(EXERCISE DATA Opens)

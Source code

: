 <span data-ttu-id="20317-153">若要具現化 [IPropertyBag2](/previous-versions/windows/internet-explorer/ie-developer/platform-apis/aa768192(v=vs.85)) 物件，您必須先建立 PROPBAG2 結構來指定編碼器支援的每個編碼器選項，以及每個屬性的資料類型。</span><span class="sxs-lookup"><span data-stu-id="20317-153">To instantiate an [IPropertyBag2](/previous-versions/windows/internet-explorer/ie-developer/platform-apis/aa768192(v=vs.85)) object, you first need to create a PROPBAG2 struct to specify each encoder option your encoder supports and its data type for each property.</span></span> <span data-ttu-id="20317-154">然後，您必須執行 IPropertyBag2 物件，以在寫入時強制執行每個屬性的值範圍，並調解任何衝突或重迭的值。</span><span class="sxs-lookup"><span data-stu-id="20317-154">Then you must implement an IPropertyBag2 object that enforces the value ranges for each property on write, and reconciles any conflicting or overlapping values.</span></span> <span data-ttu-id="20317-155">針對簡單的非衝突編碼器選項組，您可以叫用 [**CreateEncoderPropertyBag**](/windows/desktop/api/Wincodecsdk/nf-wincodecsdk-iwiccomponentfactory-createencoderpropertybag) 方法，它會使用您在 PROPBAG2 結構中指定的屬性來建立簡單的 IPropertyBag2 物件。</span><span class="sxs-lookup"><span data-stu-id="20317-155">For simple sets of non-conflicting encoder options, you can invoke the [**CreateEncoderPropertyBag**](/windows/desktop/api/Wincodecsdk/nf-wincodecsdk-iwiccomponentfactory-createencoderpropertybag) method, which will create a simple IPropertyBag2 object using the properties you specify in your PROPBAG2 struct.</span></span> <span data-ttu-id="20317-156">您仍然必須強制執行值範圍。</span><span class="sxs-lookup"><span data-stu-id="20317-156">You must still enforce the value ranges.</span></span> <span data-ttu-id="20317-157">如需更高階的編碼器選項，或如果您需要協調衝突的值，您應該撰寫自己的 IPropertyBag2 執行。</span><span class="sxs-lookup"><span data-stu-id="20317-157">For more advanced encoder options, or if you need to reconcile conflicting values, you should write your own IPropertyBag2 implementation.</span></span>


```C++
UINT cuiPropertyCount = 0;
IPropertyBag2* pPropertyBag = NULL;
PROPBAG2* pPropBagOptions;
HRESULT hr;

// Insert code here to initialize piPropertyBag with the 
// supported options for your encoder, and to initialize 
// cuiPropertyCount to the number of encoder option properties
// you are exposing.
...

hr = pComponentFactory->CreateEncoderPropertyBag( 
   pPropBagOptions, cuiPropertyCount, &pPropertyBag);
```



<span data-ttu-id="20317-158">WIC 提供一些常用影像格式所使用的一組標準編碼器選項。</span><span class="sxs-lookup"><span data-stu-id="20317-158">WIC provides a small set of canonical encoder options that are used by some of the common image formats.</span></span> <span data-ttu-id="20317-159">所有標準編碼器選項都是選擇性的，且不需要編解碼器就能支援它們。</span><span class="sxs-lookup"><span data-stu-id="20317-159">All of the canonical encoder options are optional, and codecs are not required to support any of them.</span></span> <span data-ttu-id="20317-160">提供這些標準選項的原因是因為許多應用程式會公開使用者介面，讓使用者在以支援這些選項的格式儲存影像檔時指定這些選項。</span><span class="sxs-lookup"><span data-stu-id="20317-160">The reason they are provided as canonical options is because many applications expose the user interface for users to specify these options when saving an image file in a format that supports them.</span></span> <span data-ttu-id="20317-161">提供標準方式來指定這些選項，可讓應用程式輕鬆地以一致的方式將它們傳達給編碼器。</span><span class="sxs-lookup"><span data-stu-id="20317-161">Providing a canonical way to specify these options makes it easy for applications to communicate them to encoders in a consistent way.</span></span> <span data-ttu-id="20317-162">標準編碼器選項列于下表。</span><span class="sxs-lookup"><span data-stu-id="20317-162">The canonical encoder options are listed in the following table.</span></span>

(EXERCISE DATA Closes)

PROBLEM:
After identifying the lines above that contain "cuiPropertyCount", copy each one.

ANSWER TO THIS EXERCISE:
UINT cuiPropertyCount = 0;
// cuiPropertyCount to the number of encoder option properties
   pPropBagOptions, cuiPropertyCount, &pPropertyBag);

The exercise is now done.